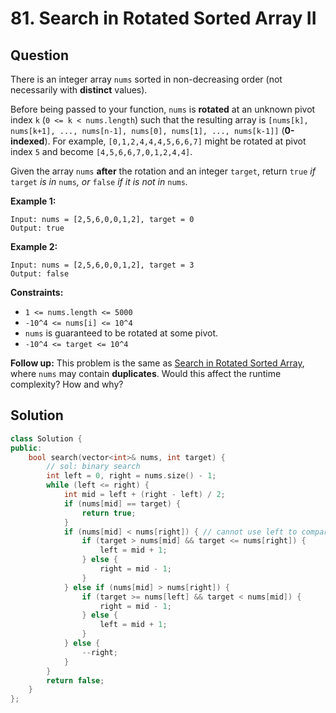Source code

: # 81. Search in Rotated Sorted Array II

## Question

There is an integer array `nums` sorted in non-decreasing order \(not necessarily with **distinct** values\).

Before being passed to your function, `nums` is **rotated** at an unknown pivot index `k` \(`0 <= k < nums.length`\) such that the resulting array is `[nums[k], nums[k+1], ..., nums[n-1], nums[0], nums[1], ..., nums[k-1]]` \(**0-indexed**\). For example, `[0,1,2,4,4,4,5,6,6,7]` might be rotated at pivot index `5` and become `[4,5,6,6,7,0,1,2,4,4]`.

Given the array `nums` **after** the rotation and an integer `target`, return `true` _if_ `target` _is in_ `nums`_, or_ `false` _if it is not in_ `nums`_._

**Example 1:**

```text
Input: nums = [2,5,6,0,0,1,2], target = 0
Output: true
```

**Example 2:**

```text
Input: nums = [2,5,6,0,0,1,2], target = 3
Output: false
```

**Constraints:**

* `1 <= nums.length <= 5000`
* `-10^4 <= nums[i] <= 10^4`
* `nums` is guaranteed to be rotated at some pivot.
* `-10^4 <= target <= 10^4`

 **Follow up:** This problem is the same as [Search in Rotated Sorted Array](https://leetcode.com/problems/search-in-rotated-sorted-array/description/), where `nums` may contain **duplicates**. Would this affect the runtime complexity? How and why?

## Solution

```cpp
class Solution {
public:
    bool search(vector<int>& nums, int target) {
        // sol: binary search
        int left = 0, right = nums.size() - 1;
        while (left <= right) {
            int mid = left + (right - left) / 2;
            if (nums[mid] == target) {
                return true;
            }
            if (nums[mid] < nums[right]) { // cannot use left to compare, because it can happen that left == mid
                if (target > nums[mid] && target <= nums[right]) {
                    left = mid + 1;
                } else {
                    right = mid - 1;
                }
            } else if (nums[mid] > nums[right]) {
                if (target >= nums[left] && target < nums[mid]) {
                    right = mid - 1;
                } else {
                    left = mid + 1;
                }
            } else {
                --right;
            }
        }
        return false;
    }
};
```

-*-

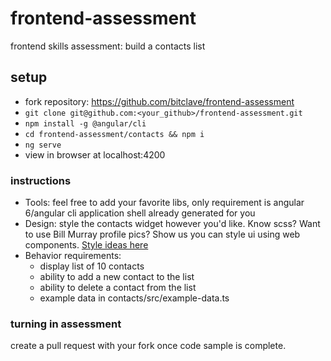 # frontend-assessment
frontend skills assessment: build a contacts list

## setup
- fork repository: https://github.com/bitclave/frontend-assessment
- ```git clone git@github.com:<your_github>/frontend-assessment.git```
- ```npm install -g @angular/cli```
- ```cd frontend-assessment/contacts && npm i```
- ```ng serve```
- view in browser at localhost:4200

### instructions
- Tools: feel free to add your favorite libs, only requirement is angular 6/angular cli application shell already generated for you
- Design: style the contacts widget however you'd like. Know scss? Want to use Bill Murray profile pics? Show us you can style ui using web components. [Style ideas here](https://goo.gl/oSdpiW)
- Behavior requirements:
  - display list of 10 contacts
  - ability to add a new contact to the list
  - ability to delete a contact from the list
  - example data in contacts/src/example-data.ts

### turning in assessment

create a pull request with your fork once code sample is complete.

-*-

Return each line from the records that includes the word "right".

(TASK SOLUTION)
        int left = 0, right = nums.size() - 1;
        while (left <= right) {
            int mid = left + (right - left) / 2;
            if (nums[mid] < nums[right]) { // cannot use left to compare, because it can happen that left == mid
                if (target > nums[mid] && target <= nums[right]) {
                    right = mid - 1;
            } else if (nums[mid] > nums[right]) {
                    right = mid - 1;
                --right;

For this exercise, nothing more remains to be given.